SUPPLIED RECORDS below:

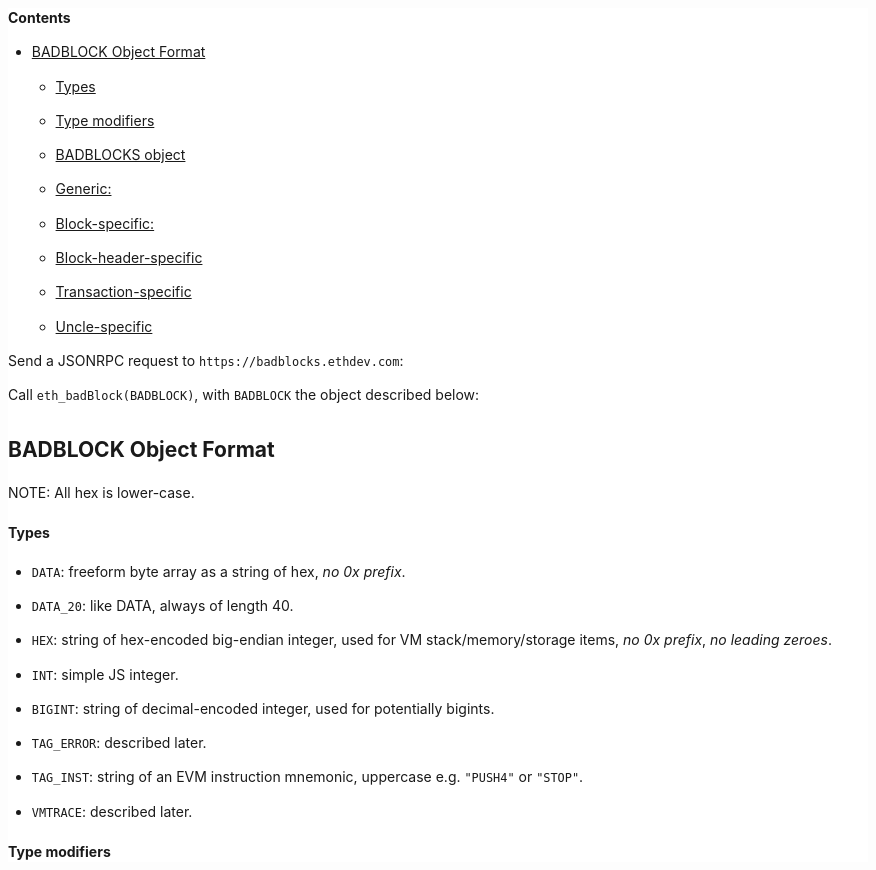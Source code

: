 



**Contents**



- [BADBLOCK Object Format](#badblock-object-format)

    - [Types](#types)

    - [Type modifiers](#type-modifiers)

    - [BADBLOCKS object](#badblocks-object)

    - [Generic:](#generic)

    - [Block-specific:](#block-specific)

    - [Block-header-specific](#block-header-specific)

    - [Transaction-specific](#transaction-specific)

    - [Uncle-specific](#uncle-specific)







Send a JSONRPC request to `https://badblocks.ethdev.com`:



Call `eth_badBlock(BADBLOCK)`, with `BADBLOCK` the object described below:



## BADBLOCK Object Format



NOTE: All hex is lower-case.



#### Types

- `DATA`: freeform byte array as a string of hex, *no 0x prefix*.

- `DATA_20`: like DATA, always of length 40.

- `HEX`: string of hex-encoded big-endian integer, used for VM stack/memory/storage items, *no 0x prefix*, *no leading zeroes*.

- `INT`: simple JS integer.

- `BIGINT`: string of decimal-encoded integer, used for potentially bigints.

- `TAG_ERROR`: described later.

- `TAG_INST`: string of an EVM instruction mnemonic, uppercase e.g. `"PUSH4"` or `"STOP"`.

- `VMTRACE`: described later.



#### Type modifiers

End of SUPPLIED RECORDS.

INSTRUCTIONS TO FOLLOW → Write the lines out verbatim, from the one with "- [BADBLOCKS object](#badblocks-object)" through the last line of the entries, and stop there.

TASK OUTPUT →
    - [BADBLOCKS object](#badblocks-object)

    - [Generic:](#generic)

    - [Block-specific:](#block-specific)

    - [Block-header-specific](#block-header-specific)

    - [Transaction-specific](#transaction-specific)

    - [Uncle-specific](#uncle-specific)







Send a JSONRPC request to `https://badblocks.ethdev.com`:



Call `eth_badBlock(BADBLOCK)`, with `BADBLOCK` the object described below:



## BADBLOCK Object Format



NOTE: All hex is lower-case.



#### Types

- `DATA`: freeform byte array as a string of hex, *no 0x prefix*.

- `DATA_20`: like DATA, always of length 40.

- `HEX`: string of hex-encoded big-endian integer, used for VM stack/memory/storage items, *no 0x prefix*, *no leading zeroes*.

- `INT`: simple JS integer.

- `BIGINT`: string of decimal-encoded integer, used for potentially bigints.

- `TAG_ERROR`: described later.

- `TAG_INST`: string of an EVM instruction mnemonic, uppercase e.g. `"PUSH4"` or `"STOP"`.

- `VMTRACE`: described later.



#### Type modifiers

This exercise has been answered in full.